Publication People Management
Date (dd/mm/yy) July 24 - August 6 2003 Issue 
Author(s) W. Chan Kim - Renée Mauborgne
Title Tipped for the Top


 


 

 

Tipped for the Top
 -- Cover Story --

W. Chan Kim and Renée Mauborgne

Change can be achieved, even when money is tight. By identifying and motivating the organisation’s ‘kingpins’, HR departments can nurture grand-scale improvements. W Chan Kim and Renée Mauborgne report:



Today many managers are forced to lead with their hands tied. Stock options have lost much of their power to motivate. Each round of disappointing earnings has tended to lead to more layoffs and deeper budget cuts. Yet even under these dismal circumstances, managers are expected to deliver the kind of uplifting returns that shareholders grew accustomed to during the nineties.

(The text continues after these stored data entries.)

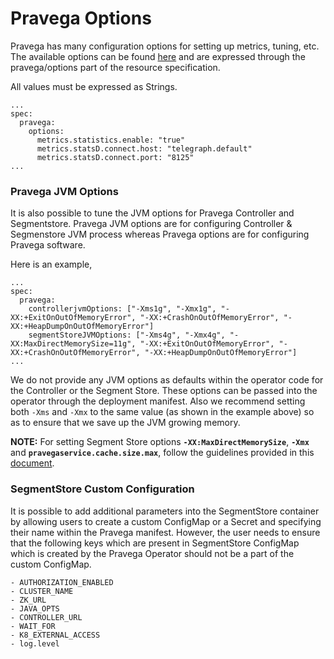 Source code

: # Pravega Options

Pravega has many configuration options for setting up metrics, tuning, etc. The available options can be found [here](https://github.com/pravega/pravega/blob/master/config/config.properties) and are expressed through the pravega/options part of the resource specification.

All values must be expressed as Strings.

```
...
spec:
  pravega:
    options:
      metrics.statistics.enable: "true"
      metrics.statsD.connect.host: "telegraph.default"
      metrics.statsD.connect.port: "8125"
...
```
### Pravega JVM Options

It is also possible to tune the JVM options for Pravega Controller and Segmentstore. Pravega JVM options are for configuring Controller & Segmenstore JVM process whereas Pravega options are for configuring Pravega software.

Here is an example,
```
...
spec:
  pravega:
    controllerjvmOptions: ["-Xms1g", "-Xmx1g", "-XX:+ExitOnOutOfMemoryError", "-XX:+CrashOnOutOfMemoryError", "-XX:+HeapDumpOnOutOfMemoryError"]
    segmentStoreJVMOptions: ["-Xms4g", "-Xmx4g", "-XX:MaxDirectMemorySize=11g", "-XX:+ExitOnOutOfMemoryError", "-XX:+CrashOnOutOfMemoryError", "-XX:+HeapDumpOnOutOfMemoryError"]
...
```
We do not provide any JVM options as defaults within the operator code for the Controller or the Segment Store. These options can be passed into the operator through the deployment manifest. Also we recommend setting both `-Xms` and `-Xmx` to the same value (as shown in the example above) so as to ensure that we save up the JVM growing memory.

**NOTE:** For setting Segment Store options **`-XX:MaxDirectMemorySize`**, **`-Xmx`** and **`pravegaservice.cache.size.max`**, follow the guidelines provided in this [document](https://github.com/pravega/pravega/blob/master/documentation/src/docs/admin-guide/segmentstore-memory.md).

### SegmentStore Custom Configuration

It is possible to add additional parameters into the SegmentStore container by allowing users to create a custom ConfigMap or a Secret and specifying their name within the Pravega manifest. However, the user needs to ensure that the following keys which are present in SegmentStore ConfigMap which is created by the Pravega Operator should not be a part of the custom ConfigMap.

```
- AUTHORIZATION_ENABLED
- CLUSTER_NAME
- ZK_URL
- JAVA_OPTS
- CONTROLLER_URL
- WAIT_FOR
- K8_EXTERNAL_ACCESS
- log.level
```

Take Rod Eddington, British Airways’ chief executive. Eddington was brought in to turn around BA when the company was haemorrhaging £200 million a year and was forced to cut 23 per cent of its workforce and £650 million in costs. Not to mention the threat of terrorism and a shaky global economy. Eddington, of course, is not alone.

Vivendi Universal’s new chief executive, Jean-René Fourtou, or Ed Breen at Tyco, are examples of executives facing similar challenges.

How can today’s managers effect dramatic change when time and money are scarce? As management researchers, we have long been fascinated by what triggers high performance or brings an ailing organisation back to life. In an effort to find the common strands underlying such performance generation, we have built up a database of more than 125 business and non-business organisations. Our research found four hurdles that consistently prevent managers and HR professionals from effecting high performance: the cognitive hurdle that blinds employees from seeing that radical change is necessary; the resource hurdle that is endemic in firms today; the motivational hurdle that discourages and demoralises staff; and the political hurdle of internal and external resistance to change.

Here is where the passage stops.